BEGIN STORED DATA

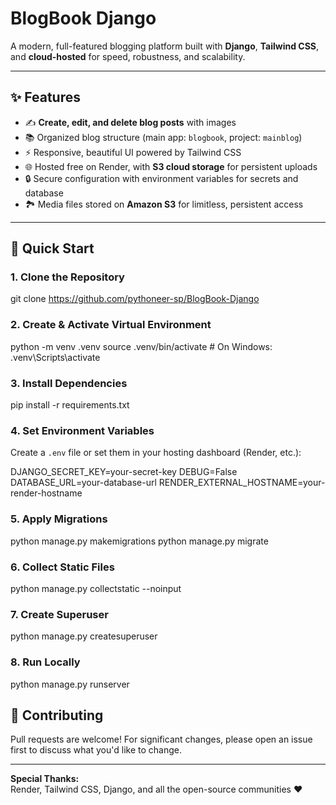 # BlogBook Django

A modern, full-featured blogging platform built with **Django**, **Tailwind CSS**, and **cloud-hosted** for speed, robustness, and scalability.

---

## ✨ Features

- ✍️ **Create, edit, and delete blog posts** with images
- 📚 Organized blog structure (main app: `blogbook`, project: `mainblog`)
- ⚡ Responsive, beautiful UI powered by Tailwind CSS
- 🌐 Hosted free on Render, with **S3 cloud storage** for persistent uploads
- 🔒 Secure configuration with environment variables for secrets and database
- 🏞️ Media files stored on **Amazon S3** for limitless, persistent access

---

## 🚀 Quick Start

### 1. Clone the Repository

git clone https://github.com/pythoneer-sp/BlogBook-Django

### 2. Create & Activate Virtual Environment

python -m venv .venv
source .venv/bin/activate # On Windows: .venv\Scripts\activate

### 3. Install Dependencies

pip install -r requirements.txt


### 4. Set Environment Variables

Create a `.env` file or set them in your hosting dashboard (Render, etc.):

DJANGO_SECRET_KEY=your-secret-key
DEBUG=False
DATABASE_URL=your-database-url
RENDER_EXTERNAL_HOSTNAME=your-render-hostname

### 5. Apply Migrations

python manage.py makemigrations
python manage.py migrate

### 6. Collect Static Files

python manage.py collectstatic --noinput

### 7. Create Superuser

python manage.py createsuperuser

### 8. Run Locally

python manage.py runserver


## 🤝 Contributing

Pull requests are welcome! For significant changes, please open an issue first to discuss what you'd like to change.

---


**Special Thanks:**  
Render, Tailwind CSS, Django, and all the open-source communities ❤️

END STORED DATA
BEGIN STORED DATA

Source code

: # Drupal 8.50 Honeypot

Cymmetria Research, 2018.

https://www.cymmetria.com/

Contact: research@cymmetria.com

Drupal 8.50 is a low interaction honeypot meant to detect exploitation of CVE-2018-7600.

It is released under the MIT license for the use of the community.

END STORED DATA
BEGIN STORED DATA

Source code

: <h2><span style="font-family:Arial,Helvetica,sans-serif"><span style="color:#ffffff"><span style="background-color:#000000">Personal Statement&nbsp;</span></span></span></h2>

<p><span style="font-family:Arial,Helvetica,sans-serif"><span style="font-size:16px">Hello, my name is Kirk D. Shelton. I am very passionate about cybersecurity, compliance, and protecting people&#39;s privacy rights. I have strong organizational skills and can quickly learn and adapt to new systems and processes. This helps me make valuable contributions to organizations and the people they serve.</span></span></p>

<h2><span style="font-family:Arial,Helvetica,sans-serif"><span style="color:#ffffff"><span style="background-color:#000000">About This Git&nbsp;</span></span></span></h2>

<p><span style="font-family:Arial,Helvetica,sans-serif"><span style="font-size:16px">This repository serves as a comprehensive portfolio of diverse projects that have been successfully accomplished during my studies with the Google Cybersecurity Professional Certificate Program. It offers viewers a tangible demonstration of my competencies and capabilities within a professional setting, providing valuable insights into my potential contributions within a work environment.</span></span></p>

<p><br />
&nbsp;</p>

END STORED DATA

WHAT IS EXPECTED>
Look through the data above and return exactly the lines from the one that contains "### 5. Apply Migrations" to the one that contains "### 8. Run Locally", inclusive, with nothing else.

RESPONSE AREA>
### 5. Apply Migrations

python manage.py makemigrations
python manage.py migrate

### 6. Collect Static Files

python manage.py collectstatic --noinput

### 7. Create Superuser

python manage.py createsuperuser

### 8. Run Locally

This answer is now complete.